Por la Memoria de los desaparecidos y el pedido de aparición de Santiago Maldonado, replantaron árboles en el Pasaje de la Memoria

En el Pasaje de la Memoria, ubicado en los terrenos del FFCC cercano a la estación, el colectivo por la Memoria, Verdad y Justicia de nuestra ciudad, organizó una actividad que consistió en reemplazar los árboles que se habían secado por nuevos. En el lugar había 30 de los cuales 10 fueron reemplazados para que continúen representando los 30 mil detenidos desaparecidos durante la última dictadura militar.

Graciela Cichetti dijo que quisieron conmemorar el 30 de agosto que fue el día que se instituyó como el de la desaparición forzada de personas, más el pedido Dónde está Santiago Maldonado? Y se les ocurrió que la forma de hacerlo era replantar los árboles.

Comentó que siempre están en asamblea y discuten entre ellos ya que dentro del espacio hay militantes de distintos partidos e independientes, lo que consideró enriquecedor.

María Marta Delucía, dijo que es una actividad del Colectivo como forma de sostener el espacio de la Memoria, el recuerdo de los desaparecidos y porque quieren saber dónde está Santiago Maldonado.

Previo a la plantación, se leyó un texto que expresaba:

Bien podría parecer banal dedicarnos a plantar árboles: el Estado golpea a chicos y chicas pobres de una murga, a  maestros, a  trabajadores, a  mapuches y nosotros… plantamos árboles.

El Estado desfinancia a los organismos de DDHH, destrata a madres, abuelas, hijos, familiares y amigos de detenidos desaparecidos y nosotros… plantamos árboles.

El Estado permite que condenados por delitos de lesa humanidad estén en cómodas prisiones o en sus hogares, intentan acortar a la mitad sus condenas y nosotros… plantamos árboles.

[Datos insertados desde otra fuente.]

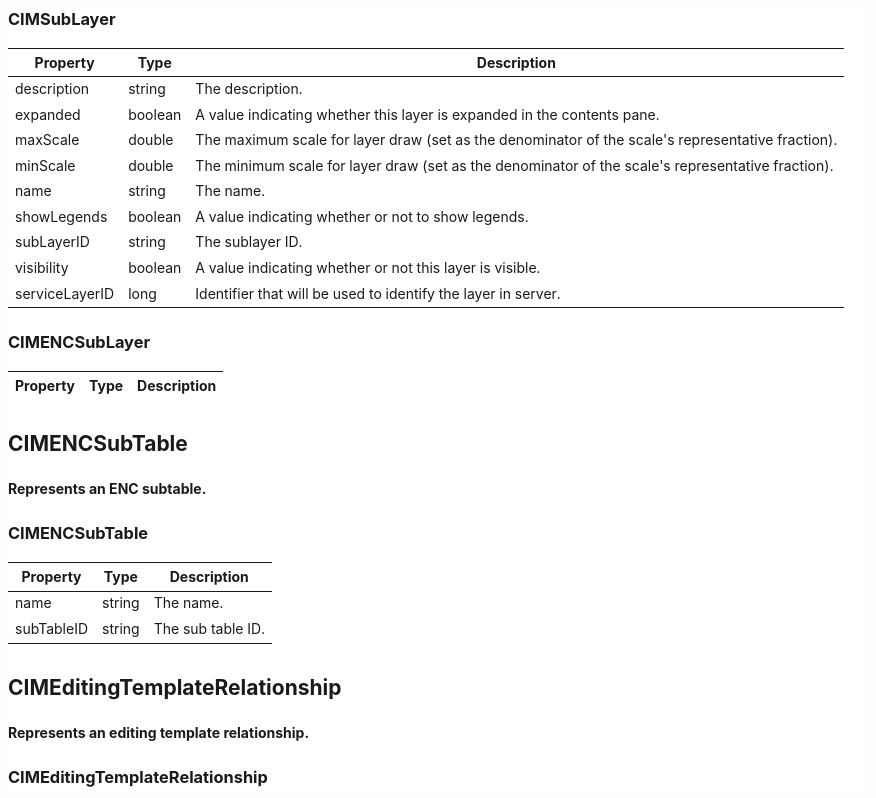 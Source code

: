 
### CIMSubLayer 

|Property | Type | Description | 
|---------|--------|--------|
| description | string | The description. 
| expanded | boolean | A value indicating whether this layer is expanded in the contents pane. 
| maxScale | double | The maximum scale for layer draw (set as the denominator of the scale's representative fraction). 
| minScale | double | The minimum scale for layer draw (set as the denominator of the scale's representative fraction). 
| name | string | The name. 
| showLegends | boolean | A value indicating whether or not to show legends. 
| subLayerID | string | The sublayer ID. 
| visibility | boolean | A value indicating whether or not this layer is visible. 
| serviceLayerID | long | Identifier that will be used to identify the layer in server. 


### CIMENCSubLayer 

|Property | Type | Description | 
|---------|--------|--------|






## CIMENCSubTable
#### Represents an ENC subtable. 


### CIMENCSubTable 

|Property | Type | Description | 
|---------|--------|--------|
| name | string | The name. 
| subTableID | string | The sub table ID. 






## CIMEditingTemplateRelationship
#### Represents an editing template relationship. 


### CIMEditingTemplateRelationship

El Estado desaparece a Santiago Maldonado.

El Estado niega la desaparición de Santiago Maldonado.

El Estado NUNCA MÁS (¿otra vez?) y nosotros… plantamos árboles.

 

Y sí, también es verdad que intentar mantener este espacio por la memoria no garantiza la memoria. Que cuidar el detalle de que sean 30 los árboles acá, como representando a los 30000, no garantiza que no vuelvan a decir 8 mil y pico, o “No sé, no tengo idea”.

 

Además, es tan grande la ignominia, que no hay gesto, no hay acto, ni hay palabra a su altura. Y es sabido,

también, que nada garantiza. Así que nosotros… Nosotros decidimos plantar árboles. Plantar los árboles que faltaban para ser 30, como los 30000.

Decidimos plantar árboles como no hace mucho decidimos empezar a nombrar. A nombrar y a hacer pregunta.

La mayoría de nosotros, seguramente, no supo, no pudo, no quiso, no se animó… a preguntar, hace tanto ya:

¿Dónde está Horacio?

¿Dónde está Mimí?

¿Dónde está Luis? ¿Y el otro Luis?

¿Dónde está María del Carmen? Y Roberto, ¿dónde está?

¿Dónde está Osvaldo?

¿Dónde está Lucía?

¿Dónde está Roque?

¿Dónde está el Tano?

¿Dónde está Marcela?

¿Dónde está Haydeé?

¿Dónde están los 30000?

 

Y ahora, después de tanto NUNCA MÁS, ahora, otra vez, preguntamos:

¿Dónde están?

¿Dónde están?

¿Dónde están?

 

Y SANTIAGO MALDONADO: ¿Dónde está?

¡¿DÓNDE ESTÁ SANTIAGO MALDONADO?

 

Respondan de una buena vez.

Respondan dónde está. Porque preguntar siempre lo mismo cansa, angustia, enoja, aburre y, sobre todo, indignifica.